I recently took Burris Optics up on their slogan Find What Matters, and made a visit to their factory in Greeley, Colorado, to find out what matters to them.
When I learned that Burris is headquartered less than an hour’s drive from my in-laws’ house where we’d be celebrating Christmas, I sent an email asking about a tour. Angie Straka, the Administrative and Facilities Supervisor, said she’d be glad to show me around and we quickly settled on a date and time. Unfortunately, Ms. Straka was ill when I showed up, so I was left in the very capable hands of Kevin Smith, Burris’ Purchasing Manager, and Jerry Reinhardt, the Director of Manufacturing.
Burris is a branch of the Beretta Holdings tree, but it has Redfield roots. Don Burris, the company’s founder and namesake, worked as a design engineer for Denver-based Redfield Optics before striking out on his own in 1971. He passed in 1987, and Burris was bought by Beretta fifteen years later. Today the company offers hunting and tactical scopes and sights, binoculars and spotting scopes, rings and mounts. New to their lineup is the Oracle Rangefinding Bow Sight, a product poised to revolutionize the sport of archery.
I’d been on factory tours before, and there isn’t a whole lot to say about CNC machines, anyway, but it was readily apparent that Burris isn’t just screwing a couple of pieces of glass into a tube. Not that any optic company is, I suppose, but one of Burris’ riflescopes, the Eliminator, includes nearly 200 different parts.
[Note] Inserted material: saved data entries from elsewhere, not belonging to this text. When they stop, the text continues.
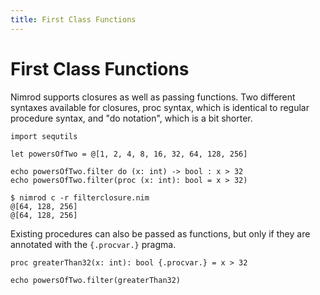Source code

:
 ```yaml
---
title: First Class Functions
---
```


# First Class Functions

Nimrod supports closures as well as passing functions. Two different syntaxes available for closures, proc syntax, which is identical to regular procedure syntax, and "do notation", which is a bit shorter.

``` nimrod
import sequtils

let powersOfTwo = @[1, 2, 4, 8, 16, 32, 64, 128, 256]

echo powersOfTwo.filter do (x: int) -> bool : x > 32
echo powersOfTwo.filter(proc (x: int): bool = x > 32)
```
``` console
$ nimrod c -r filterclosure.nim
@[64, 128, 256]
@[64, 128, 256]
```

Existing procedures can also be passed as functions, but only if they are annotated with the `{.procvar.}` pragma.

``` nimrod
proc greaterThan32(x: int): bool {.procvar.} = x > 32

echo powersOfTwo.filter(greaterThan32)
```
With such delicate and diverse instrumentation, it should come as no surprise that debris is the bane of Burris Optics.
At one stage of the tour, I was led past a static and dust free clean room full of employees outfitted in hairnets and surgical gloves. They were assembling scopes, but they looked like they could’ve been splicing together dinosaur DNA just as easily, all in an attempt to avoid debris.
The most fascinating stop on the tour was the warranty room. Burris offers a lifetime warranty on their products, and one employee proudly led me to their Shelf of Fame where riflescopes that had been warped by house fires stood next to binoculars once buried in mud. Each had been either repaired and returned or happily replaced. The true trophy on the shelf, though, was a tactical scope that’d caught a ricochet in a shooting competition. It had a 9mm bullet buried just under its windage turret, but was miraculously still in working order.
I’d caught Burris in the middle of preparing for show season and felt guilty for taking their time, so we wrapped things up at the factory, and I met Kevin and Jerry at a local cafe for lunch. We had to ask the waitress to come back three different times because we were too busy swapping stories to look at a menu. Like old friends around a campfire, conversation came easy. I heard the tale of Jerry’s first elk and showed him a picture of my best whitetail.
We were shaking hands in the parking lot when I was reminded of an exchange with my father on the eve of his retirement from Oklahoma’s wildlife department.
“Dad, a lot of guys, after they retire, take another job and then work for a few years doing something they always wanted to do.”
His reply made me smile.
“Son, I’ve always done what I wanted to do.”
That seems to be the way of things at Burris. Kevin and Jerry and their coworkers aren’t just employees; they’re hunters and shooters, too, and Burris Optics is finding what matters – because they’re out on the ranges and ridges looking for it.